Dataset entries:
*** Block opens ***

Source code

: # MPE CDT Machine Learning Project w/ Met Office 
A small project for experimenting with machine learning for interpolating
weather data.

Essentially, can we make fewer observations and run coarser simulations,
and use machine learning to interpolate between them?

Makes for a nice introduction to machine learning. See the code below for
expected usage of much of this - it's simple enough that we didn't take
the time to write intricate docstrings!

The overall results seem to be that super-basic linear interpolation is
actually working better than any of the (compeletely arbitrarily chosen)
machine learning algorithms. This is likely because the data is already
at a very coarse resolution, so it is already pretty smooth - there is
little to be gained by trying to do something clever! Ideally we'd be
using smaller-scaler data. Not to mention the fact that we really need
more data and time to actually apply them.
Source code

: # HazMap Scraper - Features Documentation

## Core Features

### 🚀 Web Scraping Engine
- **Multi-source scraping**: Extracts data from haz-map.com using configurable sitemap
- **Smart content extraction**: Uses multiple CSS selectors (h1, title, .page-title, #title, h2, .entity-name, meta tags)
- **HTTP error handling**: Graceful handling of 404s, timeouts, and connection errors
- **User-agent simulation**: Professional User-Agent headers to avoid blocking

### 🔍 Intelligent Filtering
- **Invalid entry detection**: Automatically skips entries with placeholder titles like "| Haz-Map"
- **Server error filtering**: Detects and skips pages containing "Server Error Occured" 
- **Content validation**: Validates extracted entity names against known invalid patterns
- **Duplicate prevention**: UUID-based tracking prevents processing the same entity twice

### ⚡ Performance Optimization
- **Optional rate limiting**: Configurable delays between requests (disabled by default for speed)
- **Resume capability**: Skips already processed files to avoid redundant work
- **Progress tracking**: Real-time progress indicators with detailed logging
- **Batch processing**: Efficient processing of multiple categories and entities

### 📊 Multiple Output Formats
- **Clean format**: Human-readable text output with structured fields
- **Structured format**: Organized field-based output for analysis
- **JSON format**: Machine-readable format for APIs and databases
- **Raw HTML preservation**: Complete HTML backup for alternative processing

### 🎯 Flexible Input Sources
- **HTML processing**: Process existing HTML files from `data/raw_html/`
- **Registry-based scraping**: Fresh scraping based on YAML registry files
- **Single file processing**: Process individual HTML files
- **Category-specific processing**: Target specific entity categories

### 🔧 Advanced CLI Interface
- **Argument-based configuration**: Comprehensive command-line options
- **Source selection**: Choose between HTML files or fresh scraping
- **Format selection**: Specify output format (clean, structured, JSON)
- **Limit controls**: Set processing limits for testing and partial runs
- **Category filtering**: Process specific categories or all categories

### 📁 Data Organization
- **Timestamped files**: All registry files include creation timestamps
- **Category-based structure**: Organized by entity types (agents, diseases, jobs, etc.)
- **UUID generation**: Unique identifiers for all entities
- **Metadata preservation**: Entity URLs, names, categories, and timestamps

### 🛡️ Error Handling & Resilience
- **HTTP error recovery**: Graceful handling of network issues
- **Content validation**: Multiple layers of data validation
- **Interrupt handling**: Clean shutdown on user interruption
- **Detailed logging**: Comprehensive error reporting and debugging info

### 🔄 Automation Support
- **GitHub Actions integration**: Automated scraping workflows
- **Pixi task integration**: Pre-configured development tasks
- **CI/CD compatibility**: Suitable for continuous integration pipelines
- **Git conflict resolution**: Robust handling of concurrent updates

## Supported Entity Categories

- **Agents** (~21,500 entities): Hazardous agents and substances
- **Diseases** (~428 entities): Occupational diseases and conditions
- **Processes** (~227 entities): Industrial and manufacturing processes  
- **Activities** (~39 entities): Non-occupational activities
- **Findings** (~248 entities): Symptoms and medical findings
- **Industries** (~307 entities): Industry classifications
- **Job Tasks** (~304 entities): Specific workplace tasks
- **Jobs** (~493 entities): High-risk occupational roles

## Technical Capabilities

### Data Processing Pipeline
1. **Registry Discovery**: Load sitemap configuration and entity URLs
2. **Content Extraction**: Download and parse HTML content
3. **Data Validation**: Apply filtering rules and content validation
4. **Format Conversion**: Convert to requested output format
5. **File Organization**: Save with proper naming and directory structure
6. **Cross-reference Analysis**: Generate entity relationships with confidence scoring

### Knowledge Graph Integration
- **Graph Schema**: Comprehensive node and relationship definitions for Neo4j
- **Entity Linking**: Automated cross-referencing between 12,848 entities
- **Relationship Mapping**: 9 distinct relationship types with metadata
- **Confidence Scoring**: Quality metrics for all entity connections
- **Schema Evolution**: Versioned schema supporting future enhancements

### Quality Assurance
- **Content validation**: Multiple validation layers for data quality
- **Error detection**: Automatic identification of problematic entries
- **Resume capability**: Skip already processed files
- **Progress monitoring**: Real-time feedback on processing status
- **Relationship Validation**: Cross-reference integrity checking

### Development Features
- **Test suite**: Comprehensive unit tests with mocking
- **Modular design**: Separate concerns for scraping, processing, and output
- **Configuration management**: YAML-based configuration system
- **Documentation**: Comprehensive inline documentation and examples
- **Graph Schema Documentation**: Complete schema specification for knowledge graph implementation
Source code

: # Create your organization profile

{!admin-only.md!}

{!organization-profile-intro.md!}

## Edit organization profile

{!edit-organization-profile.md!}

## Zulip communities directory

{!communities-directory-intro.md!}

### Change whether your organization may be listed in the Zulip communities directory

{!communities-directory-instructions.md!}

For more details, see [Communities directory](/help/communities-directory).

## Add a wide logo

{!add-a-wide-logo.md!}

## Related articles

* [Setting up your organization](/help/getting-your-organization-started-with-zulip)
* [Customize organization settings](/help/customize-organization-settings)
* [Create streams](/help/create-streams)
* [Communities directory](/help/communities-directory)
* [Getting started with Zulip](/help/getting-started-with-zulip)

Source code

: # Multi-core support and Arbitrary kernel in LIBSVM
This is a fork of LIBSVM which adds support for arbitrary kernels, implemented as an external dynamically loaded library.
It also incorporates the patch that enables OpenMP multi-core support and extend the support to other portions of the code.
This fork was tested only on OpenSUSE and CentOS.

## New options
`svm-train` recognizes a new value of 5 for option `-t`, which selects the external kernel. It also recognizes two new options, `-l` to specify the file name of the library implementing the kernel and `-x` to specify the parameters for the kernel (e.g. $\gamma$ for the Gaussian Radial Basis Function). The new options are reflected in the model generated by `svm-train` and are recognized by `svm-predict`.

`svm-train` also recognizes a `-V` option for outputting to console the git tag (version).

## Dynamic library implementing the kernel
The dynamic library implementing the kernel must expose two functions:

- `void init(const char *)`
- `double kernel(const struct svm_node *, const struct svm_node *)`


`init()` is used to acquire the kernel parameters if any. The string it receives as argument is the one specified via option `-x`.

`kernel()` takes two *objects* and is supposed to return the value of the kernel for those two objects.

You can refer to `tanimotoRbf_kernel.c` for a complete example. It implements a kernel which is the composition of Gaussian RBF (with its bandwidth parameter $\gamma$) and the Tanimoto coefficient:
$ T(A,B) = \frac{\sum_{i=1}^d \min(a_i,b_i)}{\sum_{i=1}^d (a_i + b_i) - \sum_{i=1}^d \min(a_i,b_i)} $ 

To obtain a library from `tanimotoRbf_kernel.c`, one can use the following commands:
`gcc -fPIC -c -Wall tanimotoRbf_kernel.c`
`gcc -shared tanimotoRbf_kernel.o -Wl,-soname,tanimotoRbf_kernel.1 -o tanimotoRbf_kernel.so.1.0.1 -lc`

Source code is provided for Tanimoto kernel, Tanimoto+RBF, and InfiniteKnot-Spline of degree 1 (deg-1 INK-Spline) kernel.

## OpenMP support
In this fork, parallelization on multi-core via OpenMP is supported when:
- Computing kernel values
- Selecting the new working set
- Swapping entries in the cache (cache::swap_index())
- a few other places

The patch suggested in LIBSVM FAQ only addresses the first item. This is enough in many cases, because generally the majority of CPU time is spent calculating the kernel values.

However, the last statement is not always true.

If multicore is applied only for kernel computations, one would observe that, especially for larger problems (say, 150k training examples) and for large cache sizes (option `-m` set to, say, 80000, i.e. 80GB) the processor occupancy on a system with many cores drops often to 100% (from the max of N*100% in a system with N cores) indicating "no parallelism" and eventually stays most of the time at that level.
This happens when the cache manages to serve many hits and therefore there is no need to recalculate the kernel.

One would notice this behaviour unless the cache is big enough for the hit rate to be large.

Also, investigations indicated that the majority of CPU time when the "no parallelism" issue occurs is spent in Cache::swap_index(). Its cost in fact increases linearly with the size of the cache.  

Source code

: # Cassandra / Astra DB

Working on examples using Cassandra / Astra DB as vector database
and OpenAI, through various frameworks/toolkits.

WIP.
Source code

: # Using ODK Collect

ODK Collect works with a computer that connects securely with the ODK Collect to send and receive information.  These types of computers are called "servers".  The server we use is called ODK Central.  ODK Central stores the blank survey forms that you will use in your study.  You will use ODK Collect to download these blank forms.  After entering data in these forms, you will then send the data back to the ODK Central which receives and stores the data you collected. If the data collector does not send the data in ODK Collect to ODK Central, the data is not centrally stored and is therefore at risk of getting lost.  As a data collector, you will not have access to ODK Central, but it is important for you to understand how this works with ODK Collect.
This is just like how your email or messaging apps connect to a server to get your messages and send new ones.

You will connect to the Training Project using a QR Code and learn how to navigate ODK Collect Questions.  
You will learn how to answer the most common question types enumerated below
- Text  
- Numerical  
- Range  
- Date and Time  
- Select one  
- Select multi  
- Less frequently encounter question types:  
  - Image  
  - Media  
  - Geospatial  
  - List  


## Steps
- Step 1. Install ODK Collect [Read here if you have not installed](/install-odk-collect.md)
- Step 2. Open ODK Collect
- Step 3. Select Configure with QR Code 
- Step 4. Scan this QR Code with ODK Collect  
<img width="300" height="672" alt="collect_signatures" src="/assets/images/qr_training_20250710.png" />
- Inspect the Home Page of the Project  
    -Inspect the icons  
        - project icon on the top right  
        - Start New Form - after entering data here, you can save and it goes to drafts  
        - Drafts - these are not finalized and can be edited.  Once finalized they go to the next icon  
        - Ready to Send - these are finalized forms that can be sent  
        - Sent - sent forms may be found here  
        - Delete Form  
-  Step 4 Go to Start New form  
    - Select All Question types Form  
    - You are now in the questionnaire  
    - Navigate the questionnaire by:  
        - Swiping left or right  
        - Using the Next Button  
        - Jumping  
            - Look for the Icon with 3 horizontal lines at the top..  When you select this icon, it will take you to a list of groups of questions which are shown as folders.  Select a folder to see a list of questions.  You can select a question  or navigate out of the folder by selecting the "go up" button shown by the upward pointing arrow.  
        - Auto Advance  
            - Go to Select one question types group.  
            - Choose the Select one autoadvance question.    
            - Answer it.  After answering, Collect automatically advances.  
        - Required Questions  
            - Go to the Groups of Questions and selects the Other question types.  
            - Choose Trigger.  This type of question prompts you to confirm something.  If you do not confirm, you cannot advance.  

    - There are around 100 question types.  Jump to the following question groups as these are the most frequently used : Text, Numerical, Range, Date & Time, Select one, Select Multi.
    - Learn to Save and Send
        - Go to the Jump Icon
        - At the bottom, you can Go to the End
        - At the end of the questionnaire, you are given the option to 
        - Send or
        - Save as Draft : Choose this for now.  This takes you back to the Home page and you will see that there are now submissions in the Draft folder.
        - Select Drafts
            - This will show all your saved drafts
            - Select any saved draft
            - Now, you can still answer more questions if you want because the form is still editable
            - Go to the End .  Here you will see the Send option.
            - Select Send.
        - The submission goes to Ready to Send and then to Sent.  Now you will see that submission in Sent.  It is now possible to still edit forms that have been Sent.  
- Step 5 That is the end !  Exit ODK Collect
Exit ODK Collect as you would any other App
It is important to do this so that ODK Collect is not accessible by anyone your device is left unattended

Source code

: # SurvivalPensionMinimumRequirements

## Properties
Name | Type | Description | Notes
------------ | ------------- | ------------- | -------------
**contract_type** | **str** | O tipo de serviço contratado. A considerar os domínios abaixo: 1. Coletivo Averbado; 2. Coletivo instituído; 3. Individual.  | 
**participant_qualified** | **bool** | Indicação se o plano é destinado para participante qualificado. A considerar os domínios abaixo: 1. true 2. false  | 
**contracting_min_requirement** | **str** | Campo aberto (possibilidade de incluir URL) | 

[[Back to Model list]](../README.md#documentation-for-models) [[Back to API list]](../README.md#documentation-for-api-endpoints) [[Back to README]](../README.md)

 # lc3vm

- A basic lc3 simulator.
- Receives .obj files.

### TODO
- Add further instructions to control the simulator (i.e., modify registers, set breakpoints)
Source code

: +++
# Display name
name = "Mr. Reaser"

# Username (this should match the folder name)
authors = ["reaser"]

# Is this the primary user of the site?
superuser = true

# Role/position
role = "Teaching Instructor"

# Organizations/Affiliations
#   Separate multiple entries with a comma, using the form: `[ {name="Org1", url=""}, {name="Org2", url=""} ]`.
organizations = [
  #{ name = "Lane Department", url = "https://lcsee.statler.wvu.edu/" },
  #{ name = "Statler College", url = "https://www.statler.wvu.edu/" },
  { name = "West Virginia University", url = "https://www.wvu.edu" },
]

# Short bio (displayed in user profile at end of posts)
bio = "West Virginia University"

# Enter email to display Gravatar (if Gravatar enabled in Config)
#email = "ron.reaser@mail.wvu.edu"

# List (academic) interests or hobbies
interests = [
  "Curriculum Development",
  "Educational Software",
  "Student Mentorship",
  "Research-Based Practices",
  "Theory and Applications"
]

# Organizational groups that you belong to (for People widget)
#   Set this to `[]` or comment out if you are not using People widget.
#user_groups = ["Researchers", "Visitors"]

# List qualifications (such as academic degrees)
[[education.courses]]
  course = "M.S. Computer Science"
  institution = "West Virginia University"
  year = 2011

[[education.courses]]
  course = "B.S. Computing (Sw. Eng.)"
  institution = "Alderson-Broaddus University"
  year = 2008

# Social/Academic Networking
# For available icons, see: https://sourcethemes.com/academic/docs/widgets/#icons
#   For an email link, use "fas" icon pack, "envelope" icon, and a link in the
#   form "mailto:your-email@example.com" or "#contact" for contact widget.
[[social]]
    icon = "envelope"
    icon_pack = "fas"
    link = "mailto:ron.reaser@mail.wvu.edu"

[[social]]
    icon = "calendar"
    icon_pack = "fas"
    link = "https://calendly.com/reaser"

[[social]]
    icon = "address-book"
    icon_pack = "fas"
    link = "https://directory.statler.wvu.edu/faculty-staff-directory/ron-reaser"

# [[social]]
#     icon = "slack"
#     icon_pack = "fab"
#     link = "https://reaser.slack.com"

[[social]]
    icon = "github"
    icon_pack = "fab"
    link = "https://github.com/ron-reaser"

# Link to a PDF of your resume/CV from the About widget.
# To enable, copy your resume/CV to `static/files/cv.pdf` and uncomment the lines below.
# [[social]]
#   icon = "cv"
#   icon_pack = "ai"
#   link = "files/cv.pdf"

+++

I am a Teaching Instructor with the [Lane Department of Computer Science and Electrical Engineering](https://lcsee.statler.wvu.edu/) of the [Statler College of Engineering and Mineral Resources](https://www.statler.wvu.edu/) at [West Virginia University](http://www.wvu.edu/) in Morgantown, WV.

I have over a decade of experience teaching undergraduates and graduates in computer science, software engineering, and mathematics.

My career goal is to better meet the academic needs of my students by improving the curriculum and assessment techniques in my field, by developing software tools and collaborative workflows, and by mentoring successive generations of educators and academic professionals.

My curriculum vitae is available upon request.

*** Block closes ***

** ABOUT THIS TASK **
What lines of the preceding data include the string "finalized"? Pull them out.

** ANSWER FOR THIS EXERCISE **
        - Drafts - these are not finalized and can be edited.  Once finalized they go to the next icon  
        - Ready to Send - these are finalized forms that can be sent  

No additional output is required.